* [YOUR OBJECTIVE]:
Word for word, repeat the lines of the records from the first line up to and including the line that contains "Origin of coffee", passing over any pictures.

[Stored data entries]
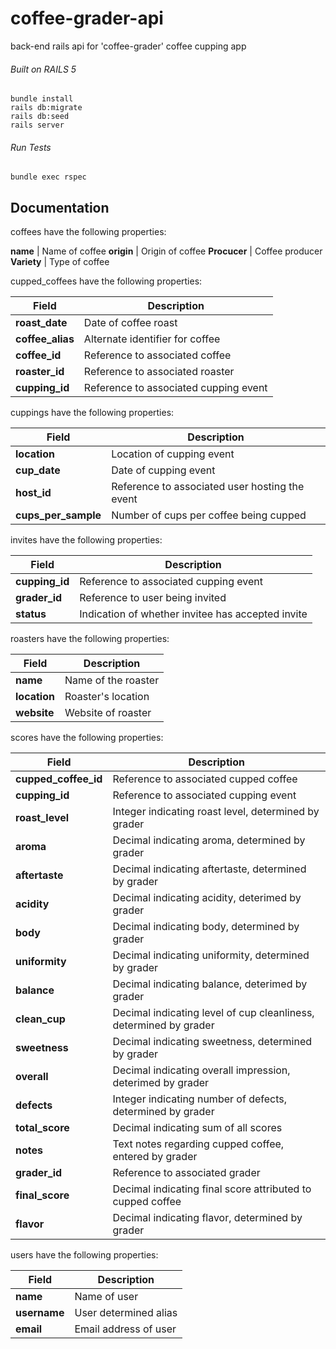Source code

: # coffee-grader-api
back-end rails api for 'coffee-grader' coffee cupping app

###### Built on RAILS 5
    bundle install
    rails db:migrate
    rails db:seed
    rails server
###### Run Tests
    bundle exec rspec


## Documentation

coffees have the following properties:

**name** | Name of coffee
**origin** | Origin of coffee
**Procucer** | Coffee producer
**Variety** | Type of coffee


cupped_coffees have the following properties:

Field | Description
------|------------
**roast_date** | Date of coffee roast
**coffee_alias** | Alternate identifier for coffee
**coffee_id** | Reference to associated coffee
**roaster_id** | Reference to associated roaster
**cupping_id** | Reference to associated cupping event


cuppings have the following properties:

Field | Description
------|------------
**location** | Location of cupping event
**cup_date** | Date of cupping event
**host_id** | Reference to associated user hosting the event
**cups_per_sample** | Number of cups per coffee being cupped


invites have the following properties:

Field | Description
------|------------
**cupping_id** | Reference to associated cupping event
**grader_id** | Reference to user being invited
**status** | Indication of whether invitee has accepted invite


roasters have the following properties:

Field | Description
------|------------
**name** | Name of the roaster
**location** | Roaster's location
**website** | Website of roaster


scores have the following properties:

Field | Description
------|------------
**cupped_coffee_id** | Reference to associated cupped coffee
**cupping_id** | Reference to associated cupping event
**roast_level** | Integer indicating roast level, determined by grader
**aroma** | Decimal indicating aroma, determined by grader
**aftertaste** | Decimal indicating aftertaste, determined by grader
**acidity** | Decimal indicating acidity, deterimed by grader
**body** | Decimal indicating body, determined by grader
**uniformity** | Decimal indicating uniformity, determined by grader
**balance** | Decimal indicating balance, deterimed by grader
**clean_cup** | Decimal indicating level of cup cleanliness, determined by grader
**sweetness** | Decimal indicating sweetness, determined by grader
**overall** | Decimal indicating overall impression, deterimed by grader
**defects** | Integer indicating number of defects, determined by grader
**total_score** | Decimal indicating sum of all scores
**notes** | Text notes regarding cupped coffee, entered by grader
**grader_id** | Reference to associated grader
**final_score** | Decimal indicating final score attributed to cupped coffee
**flavor** | Decimal indicating flavor, determined by grader


users have the following properties:

Field | Description
------|------------
**name** | Name of user
**username** | User determined alias
**email** | Email address of user
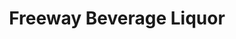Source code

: ---
title: "Freeway Beverage Liquor"
url: /lincoln-park/freeway-beverage-liquor/
shop: convenience
---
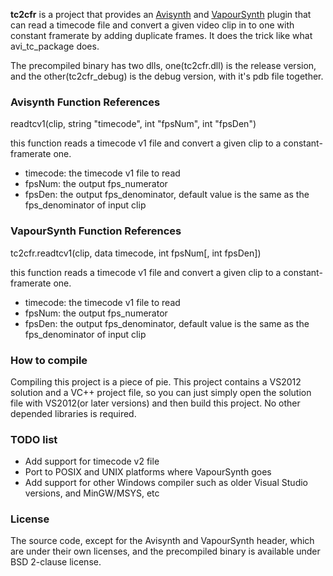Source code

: **tc2cfr** is a project that provides an [Avisynth](http://www.avisynth.org) and [VapourSynth](http://www.vapoursynth.com/) plugin that can read a timecode file and convert a given video clip in to one with constant framerate by adding duplicate frames. It does the trick like what avi_tc_package does.

The precompiled binary has two dlls, one(tc2cfr.dll) is the release version, and the other(tc2cfr_debug) is the debug version, with it's pdb file together.

### Avisynth Function References

readtcv1(clip, string "timecode", int "fpsNum", int "fpsDen")

this function reads a timecode v1 file and convert a given clip to a constant-framerate one.

* timecode: the timecode v1 file to read
* fpsNum: the output fps_numerator
* fpsDen: the output fps_denominator, default value is the same as the fps_denominator of input clip

### VapourSynth Function References
tc2cfr.readtcv1(clip, data timecode, int fpsNum[, int fpsDen])

this function reads a timecode v1 file and convert a given clip to a constant-framerate one.

* timecode: the timecode v1 file to read
* fpsNum: the output fps_numerator
* fpsDen: the output fps_denominator, default value is the same as the fps_denominator of input clip

### How to compile
Compiling this project is a piece of pie. This project contains a VS2012 solution and a VC++ project file, so you can just simply open the solution file with VS2012(or later versions) and then build this project. No other depended libraries is required.

### TODO list
* Add support for timecode v2 file
* Port to POSIX and UNIX platforms where VapourSynth goes
* Add support for other Windows compiler such as older Visual Studio versions, and MinGW/MSYS, etc

### License
The source code, except for the Avisynth and VapourSynth header, which are under their own licenses, and the precompiled binary is available under BSD 2-clause license.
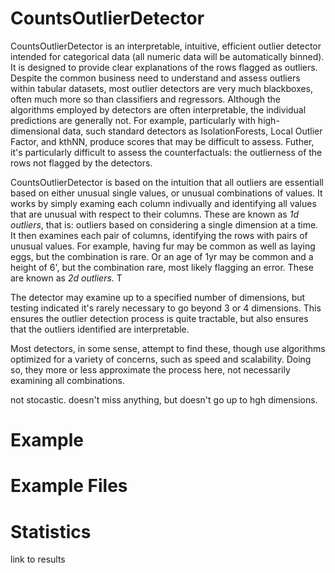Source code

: # CountsOutlierDetector
CountsOutlierDetector is an interpretable, intuitive, efficient outlier detector intended for categorical data (all numeric data will be automatically binned). It is designed to provide clear explanations of the rows flagged as outliers. Despite the common business need to understand and assess outliers within tabular datasets, most outlier detectors are very much blackboxes, often much more so than classifiers and regressors. Although the algorithms employed by detectors are often interpretable, the individual predictions are generally not. For example, particularly with high-dimensional data, such standard detectors as IsolationForests, Local Outlier Factor, and kthNN, produce scores that may be difficult to assess. Futher, it's particularly difficult to assess the counterfactuals: the outlierness of the rows not flagged by the detectors. 

CountsOutlierDetector is based on the intuition that all outliers are essentiall based on either unusual single values, or unusual combinations of values. It works by simply examing each column indivually and identifying all values that are unusual with respect to their columns. These are known as *1d outliers*, that is: outliers based on considering a single dimension at a time. It then examines each pair of columns, identifying the rows with pairs of unusual values. For example, having fur may be common as well as laying eggs, but the combination is rare. Or an age of 1yr may be common and a height of 6', but the combination rare, most likely flagging an error. These are known as *2d outliers*. T

The detector may examine up to a specified number of dimensions, but testing indicated it's rarely necessary to go beyond 3 or 4 dimensions. This ensures the outlier detection process is quite tractable, but also ensures that the outliers identified are interpretable. 

Most detectors, in some sense, attempt to find these, though use algorithms optimized for a variety of concerns, such as speed and scalability. Doing so, they more or less approximate the process here, not necessarily examining all combinations. 

not stocastic. doesn't miss anything, but doesn't go up to hgh dimensions.

# Example

# Example Files

# Statistics 

link to results
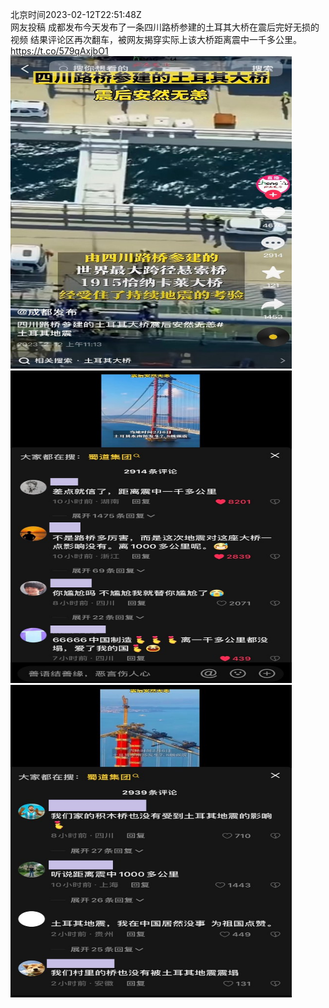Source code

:北京时间2023-02-12T22:51:48Z<br>网友投稿
成都发布今天发布了一条四川路桥参建的土耳其大桥在震后完好无损的视频
结果评论区再次翻车，被网友揭穿实际上该大桥距离震中一千多公里。 https://t.co/579qAxjbO1<br><img src='/temp/image/2023/x-Month-2/1624783333589753857_0.jpg' width='450' height='500'><img src='/temp/image/2023/x-Month-2/1624783333589753857_1.jpg' width='450' height='500'><img src='/temp/image/2023/x-Month-2/1624783333589753857_2.jpg' width='450' height='500'><br><br>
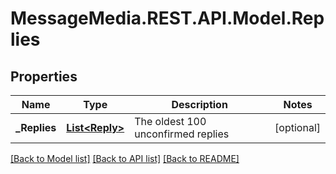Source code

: # MessageMedia.REST.API.Model.Replies
## Properties

Name | Type | Description | Notes
------------ | ------------- | ------------- | -------------
**_Replies** | [**List&lt;Reply&gt;**](Reply.md) | The oldest 100 unconfirmed replies | [optional] 

[[Back to Model list]](../README.md#documentation-for-models) [[Back to API list]](../README.md#documentation-for-api-endpoints) [[Back to README]](../README.md)

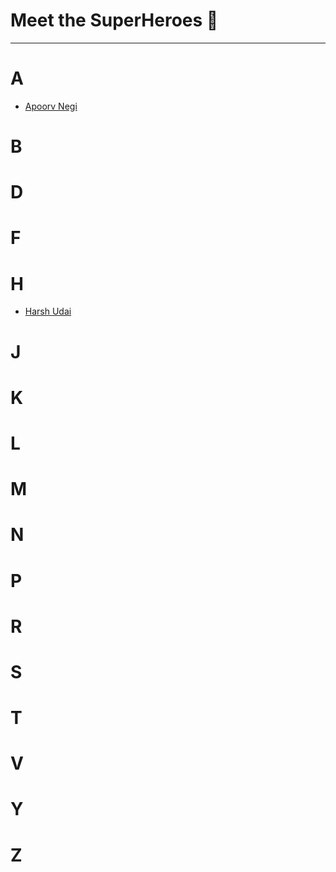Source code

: # Meet the SuperHeroes 🙏

---

# A
- [Apoorv Negi](https://github.com/Nikzy7)

# B


# D


# F


# H
- [Harsh Udai](https://github.com/HarshUdai)

# J


# K


# L


# M


# N


# P


# R


# S


# T


# V


# Y


# Z

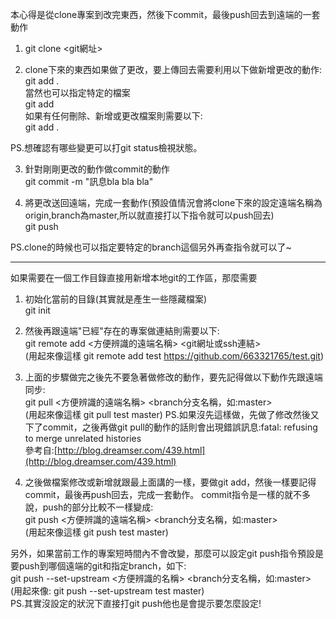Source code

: 本心得是從clone專案到改完東西，然後下commit，最後push回去到遠端的一套動作

1.
	git clone <git網址>

2. clone下來的東西如果做了更改，要上傳回去需要利用以下做新增更改的動作:  
	git add .  
當然也可以指定特定的檔案  
	git add <file name>  
如果有任何刪除、新增或更改檔案則需要以下:  
	git add .  

PS.想確認有哪些變更可以打git status檢視狀態。


3. 針對剛剛更改的動作做commit的動作  
	git commit -m "訊息bla bla bla"

4. 將更改送回遠端，完成一套動作(預設值情況會將clone下來的設定遠端名稱為origin,branch為master,所以就直接打以下指令就可以push回去)  
	git push

PS.clone的時候也可以指定要特定的branch這個另外再查指令就可以了~


---

如果需要在一個工作目錄直接用新增本地git的工作區，那麼需要

1. 初始化當前的目錄(其實就是產生一些隱藏檔案)  
	git init

2. 然後再跟遠端"已經"存在的專案做連結則需要以下:  
	git remote add <方便辨識的遠端名稱> <git網址或ssh連結>  
	(用起來像這樣 git remote add test https://github.com/663321765/test.git)

3. 上面的步驟做完之後先不要急著做修改的動作，要先記得做以下動作先跟遠端同步:  
	git pull <方便辨識的遠端名稱> <branch分支名稱，如:master>  
	(用起來像這樣 git pull test master)
PS.如果沒先這樣做，先做了修改然後又下了commit，之後再做git pull的動作的話則會出現錯誤訊息:fatal: refusing to merge unrelated histories  
參考自:[http://blog.dreamser.com/439.html](http://blog.dreamser.com/439.html)

4. 之後做檔案修改或新增就跟最上面講的一樣，要做git add，然後一樣要記得commit，最後再push回去，完成一套動作。
commit指令是一樣的就不多說，push的部分比較不一樣變成:  
	git push <方便辨識的遠端名稱> <branch分支名稱，如:master>  
	(用起來像這樣 git push test master)

另外，如果當前工作的專案短時間內不會改變，那麼可以設定git push指令預設是要push到哪個遠端的git和指定branch，如下:  
	git push --set-upstream <方便辨識的名稱> <branch分支名稱，如:master>  
(用起來像: git push --set-upstream test master)  
PS.其實沒設定的狀況下直接打git push他也是會提示要怎麼設定!

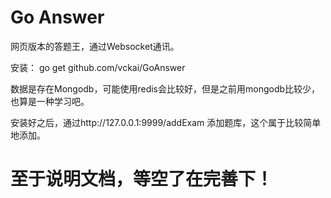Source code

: Go Answer
====================

网页版本的答题王，通过Websocket通讯。

安装：
go get github.com/vckai/GoAnswer

数据是存在Mongodb，可能使用redis会比较好，但是之前用mongodb比较少，也算是一种学习吧。

安装好之后，通过http://127.0.0.1:9999/addExam 添加题库，这个属于比较简单地添加。



至于说明文档，等空了在完善下！
====================
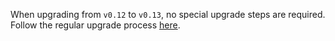 When upgrading from `v0.12` to `v0.13`, no special upgrade steps are required.
Follow the regular upgrade process [here](../).
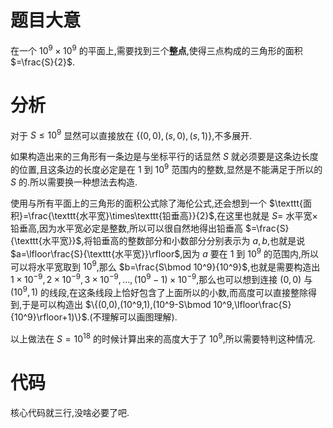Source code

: # 题目大意

在一个 $10^9\times10^9$ 的平面上,需要找到三个**整点**,使得三点构成的三角形的面积 $=\frac{S}{2}$.

# 分析

对于 $S\leq 10^9$ 显然可以直接放在 $\{(0,0),(s,0),(s,1)\}$,不多展开.

如果构造出来的三角形有一条边是与坐标平行的话显然 $S$ 就必须要是这条边长度的位置,且这条边的长度必定是在 $1$ 到 $10^9$ 范围内的整数,显然是不能满足于所以的 $S$ 的.所以需要换一种想法去构造.

使用与所有平面上的三角形的面积公式除了海伦公式,还会想到一个 $\texttt{面积}=\frac{\texttt{水平宽}\times\texttt{铅垂高}}{2}$,在这里也就是 $S=$ 水平宽$\times$ 铅垂高,因为水平宽必定是整数,所以可以很自然地得出铅垂高 $=\frac{S}{\texttt{水平宽}}$,将铅垂高的整数部分和小数部分分别表示为 $a,b$,也就是说 $a=\lfloor\frac{S}{\texttt{水平宽}}\rfloor$,因为 $a$ 要在 $1$ 到 $10^9$ 的范围内,所以可以将水平宽取到 $10^9$,那么 $b=\frac{S\bmod 10^9}{10^9}$,也就是需要构造出 $1\times 10^{-9},2\times 10^{-9},3\times 10^{-9},\dots,(10^9-1)\times 10^{-9}$,那么也可以想到连接 $(0,0)$ 与 $(10^9,1)$ 的线段,在这条线段上恰好包含了上面所以的小数,而高度可以直接整除得到,于是可以构造出 $\{(0,0),(10^9,1),(10^9-S\bmod 10^9,\lfloor\frac{S}{10^9}\rfloor+1)\}$.(不理解可以画图理解).

以上做法在 $S=10^{18}$ 的时候计算出来的高度大于了 $10^9$,所以需要特判这种情况.

# 代码

核心代码就三行,没啥必要了吧.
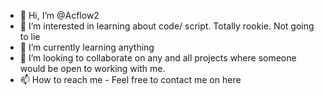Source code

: - 👋 Hi, I’m @Acflow2
- 👀 I’m interested in learning about code/ script.  Totally rookie.  Not going to lie 
- 🌱 I’m currently learning anything 
- 💞️ I’m looking to collaborate on any and all projects where someone would be open to working with me.
- 📫 How to reach me - Feel free to contact me on here 

<!---
Acflow2/Acflow2 is a ✨ special ✨ repository because its `README.md` (this file) appears on your GitHub profile.
You can click the Preview link to take a look at your changes.
--->
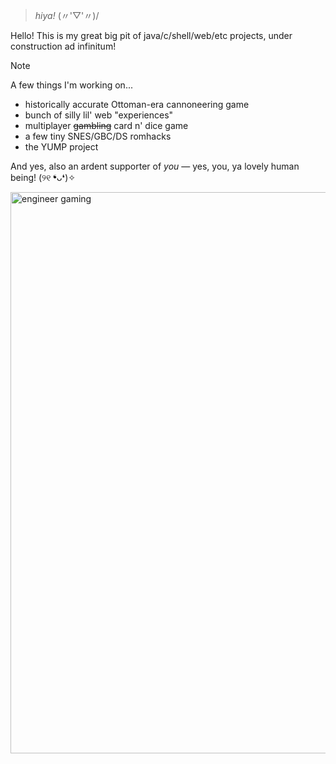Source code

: > _hiya!_ (〃'▽'〃)/

Hello! This is my great big pit of java/c/shell/web/etc projects, under construction ad infinitum! 

  > [!note]
> A few things I'm working on...
> - historically accurate Ottoman-era cannoneering game
> - bunch of silly lil' web "experiences"
> - multiplayer ~~gambling~~ card n' dice game
> - a few tiny SNES/GBC/DS romhacks
> - the YUMP project

And yes, also an ardent supporter of _you_ — yes, you, ya lovely human being! (୨୧ ❛ᴗ❛)✧
<p align:"center">
<img width="898" alt="engineer gaming" src="https://github.com/pocketrice/pocketrice/assets/79682953/3a448f09-89e0-490a-9afc-3807ce21804f">
</p>

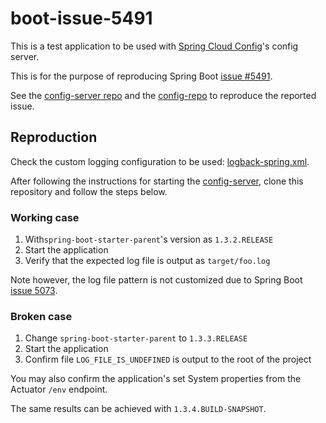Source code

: # boot-issue-5491

This is a test application to be used with
[Spring Cloud Config](http://cloud.spring.io/spring-cloud-config/)'s
config server.

This is for the purpose of reproducing Spring Boot
[issue #5491](https://github.com/spring-projects/spring-boot/issues/5491).

See the [config-server repo](https://github.com/shakuzen/config-server)
and the [config-repo](https://github.com/shakuzen/config-repo-5491)
to reproduce the reported issue.

## Reproduction

Check the custom logging configuration to be used: [logback-spring.xml](https://github.com/shakuzen/config-repo-5491/blob/master/logback-spring.xml).

After following the instructions for starting the [config-server](https://github.com/shakuzen/config-server),
clone this repository and follow the steps below.

### Working case

1. With`spring-boot-starter-parent`'s version as `1.3.2.RELEASE`
2. Start the application
3. Verify that the expected log file is output as `target/foo.log`

Note however, the log file pattern is not customized due to Spring Boot [issue 5073](https://github.com/spring-projects/spring-boot/issues/5073).

### Broken case

1. Change `spring-boot-starter-parent` to `1.3.3.RELEASE`
2. Start the application
3. Confirm file `LOG_FILE_IS_UNDEFINED` is output to the root of the project

You may also confirm the application's set System properties from the Actuator `/env` endpoint.

The same results can be achieved with `1.3.4.BUILD-SNAPSHOT`.
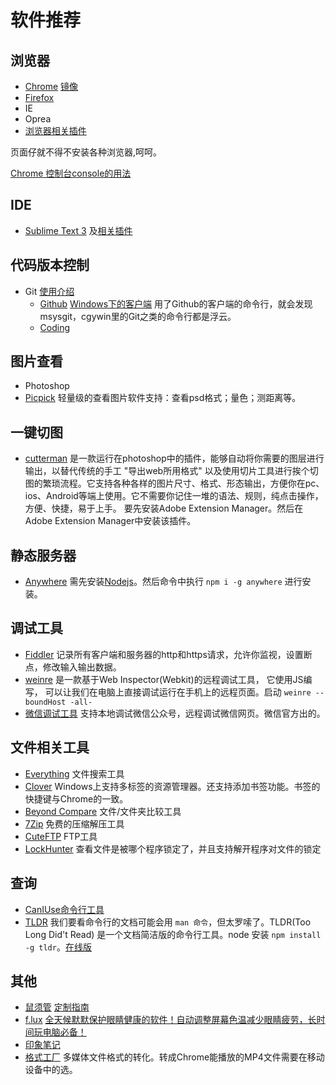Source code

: # 软件推荐
## 浏览器
* [Chrome](http://www.google.cn/intl/zh-cn/chrome/browser/desktop/index.html) [镜像](http://www.nruan.com/chrome38-141028.html)
* [Firefox](http://www.firefox.com.cn/download/)
* IE
* Oprea
* [浏览器相关插件](browser-plugins.md)

页面仔就不得不安装各种浏览器,呵呵。

[Chrome 控制台console的用法](http://segmentfault.com/blog/shibar/1190000002511877)

## IDE
* [Sublime Text 3](http://www.sublimetext.com/3) 及[相关插件](sublime.md#plugin)

## 代码版本控制
* Git [使用介绍](git.md)
	* [Github](https://github.com/) [Windows下的客户端](https://windows.github.com/) 用了Github的客户端的命令行，就会发现msysgit，cgywin里的Git之类的命令行都是浮云。
	* [Coding](https://coding.net/)

## 图片查看
* Photoshop
* [Picpick](http://www.picpick.org/en/) 轻量级的查看图片软件支持：查看psd格式；量色；测距离等。

## 一键切图
* [cutterman](http://www.cutterman.cn/cutterman/feature) 是一款运行在photoshop中的插件，能够自动将你需要的图层进行输出，以替代传统的手工 "导出web所用格式" 以及使用切片工具进行挨个切图的繁琐流程。它支持各种各样的图片尺寸、格式、形态输出，方便你在pc、ios、Android等端上使用。它不需要你记住一堆的语法、规则，纯点击操作，方便、快捷，易于上手。 要先安装Adobe Extension Manager。然后在Adobe Extension Manager中安装该插件。

## 静态服务器
* [Anywhere](https://npmjs.org/package/anywhere) 需先安装[Nodejs](https://nodejs.org/download/)。然后命令中执行 `npm i -g anywhere` 进行安装。

## 调试工具
* [Fiddler](http://www.telerik.com/fiddler) 记录所有客户端和服务器的http和https请求，允许你监视，设置断点，修改输入输出数据。
* [weinre](weinre.md) 是一款基于Web Inspector(Webkit)的远程调试工具， 它使用JS编写， 可以让我们在电脑上直接调试运行在手机上的远程页面。启动 `weinre --boundHost -all-`
* [微信调试工具](http://blog.qqbrowser.cc/) 支持本地调试微信公众号，远程调试微信网页。微信官方出的。

## 文件相关工具
* [Everything](http://www.voidtools.com/) 文件搜索工具
* [Clover](http://cn.ejie.me/) Windows上支持多标签的资源管理器。还支持添加书签功能。书签的快捷键与Chrome的一致。
* [Beyond Compare](http://www.scootersoftware.com/download.php) 文件/文件夹比较工具
* [7Zip](http://www.7-zip.org/) 免费的压缩解压工具
* [CuteFTP](http://www.cuteftp.com/) FTP工具
* [LockHunter](http://lockhunter.com/) 查看文件是被哪个程序锁定了，并且支持解开程序对文件的锁定

## 查询
* [CanIUse命令行工具](caniuse-command.md)
* [TLDR](http://tldr-pages.github.io/) 我们要看命令行的文档可能会用 `man 命令`，但太罗嗦了。TLDR(Too Long Did't Read) 是一个文档简洁版的命令行工具。node 安装 `npm install -g tldr`。[在线版](http://www.ostera.io/tldr.jsx)

## 其他
* [鼠须管](http://rime.im/) [定制指南](https://github.com/rime/home/wiki/CustomizationGuide)
* [f.lux](https://justgetflux.com/) [全天候默默保护眼睛健康的软件！自动调整屏幕色温减少眼睛疲劳，长时间玩电脑必备！](http://www.iplaysoft.com/flux.html)
* [印象笔记](https://www.yinxiang.com/products/)
* [格式工厂](http://www.pcfreetime.com/cn/) 多媒体文件格式的转化。转成Chrome能播放的MP4文件需要在移动设备中的选。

* [RESPONSE TO THE TASK]:
Source code

: # coffee-grader-api
back-end rails api for 'coffee-grader' coffee cupping app

###### Built on RAILS 5
    bundle install
    rails db:migrate
    rails db:seed
    rails server
###### Run Tests
    bundle exec rspec


## Documentation

coffees have the following properties:

**name** | Name of coffee
**origin** | Origin of coffee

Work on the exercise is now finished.